Enter the Primus Lite+ "All In One Stove"…featuring a creative locking mechanism that secures the 500 ml pot to the stove burner with a simple insertion and twist. The Primus Lite+ also incorporates their proprietary Laminar Flow Burner Technology, which minimizes distance from pot to burner…along with lowering overall height. Like the Primetech Stove pots, the Lite+ pot also utilizes the integrated heat exchanger which both distributes burner heart evenly, thereby reducing fuel usage, and helps block the wind, also assisting with faster cook times and lower fuel consumption.

As a TheDyrt.com Review Ranger, I get the opportunity to test and evaluate outdoor products for review either for free or deeply discounted, as was the case for the Primus Lite+ "All in One Stove."

Box Contents:

⦁ Stove with locking mechanism and Piezo ignition

⦁ 500 ml (nearly 16 oz or 2 cups) pot with integrated heat exchanger/wind-block

⦁ Plastic lid with strainer holes

⦁ Removable, felt-lined Insulated pot sleeve with strap grab handle

⦁ Folding canister stabilizing legs

⦁ Suspension cord 

⦁ 3 Threaded Stabilizing Studs (for using standard flat bottom pots on stove)

Available Accessories:

⦁ Coffee press

A 500 ml pot will give you two cups of coffee using the Primus Coffee Press (not included). This sized pot is sufficient in the backcountry to provide meals for two…based on the one cup meal servings.

PROS:

⦁ Reasonably lightweight at 13.9 oz

⦁ Integrated Ignition is simple and works

⦁ Insulated sleeve with handle gives it a "mug" feel

⦁ Pot Heat Exchanger heats fast and evenly

⦁ Pot/Stove Burner interface locks securely

⦁ Canister stabilizing legs fulfill their purpose

CONS:

⦁ Primus did not use their new Ceramic coating on pot interior

⦁ No Stove Pouch provided like their Express Stove includes.

The Primus Lite+ ticks almost all the boxes for my preferred usage. If Primus would've used their ceramic coating inside the pot, along with providing a nylon storage pouch for the stove burner…it would place Primus further ahead of the competitors in this hot market. Clean up would be a breeze…and the storage pouch would minimize stove damage and pot interior scratching.

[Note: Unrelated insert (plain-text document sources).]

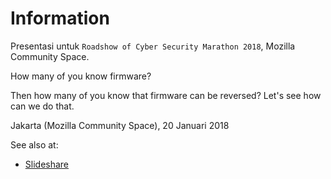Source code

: # Information

Presentasi untuk `Roadshow of Cyber Security Marathon 2018`, Mozilla Community Space.

How many of you know firmware?

Then how many of you know that firmware can be reversed?
Let's see how can we do that. 

Jakarta (Mozilla Community Space), 20 Januari 2018

See also at:

- [Slideshare](https://www.slideshare.net/xathrya/firmware-reverse-engineering)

There is nothing difficult or foreign about usage, nor is there a learning curve…remove the contents from the box, thread the stove burner head onto a fuel canister, line up the triangle on the stove head with the triangle opening on the bottom of the pot, insert…twist and shazaam! Fill the pot with your desired contents, turn the black fuel adjustment knob so it releases gas…press the red piezo ignition inward…adjust the flame and in a few minutes dinner is served.

Final Thoughts:

The Primus Lite+ is a solid all-around performer! Light enough to take with you anywhere-everywhere again and again. Absent are any complexities… simply user-friendly and practical. As previously mentioned, I would like to see Primus utilize their ceramic coating on the pot interior and include a protective mini stuff sack for the burner…their absence doesn't affect performance or function in any way…though I think it would help bring the competition to their knees.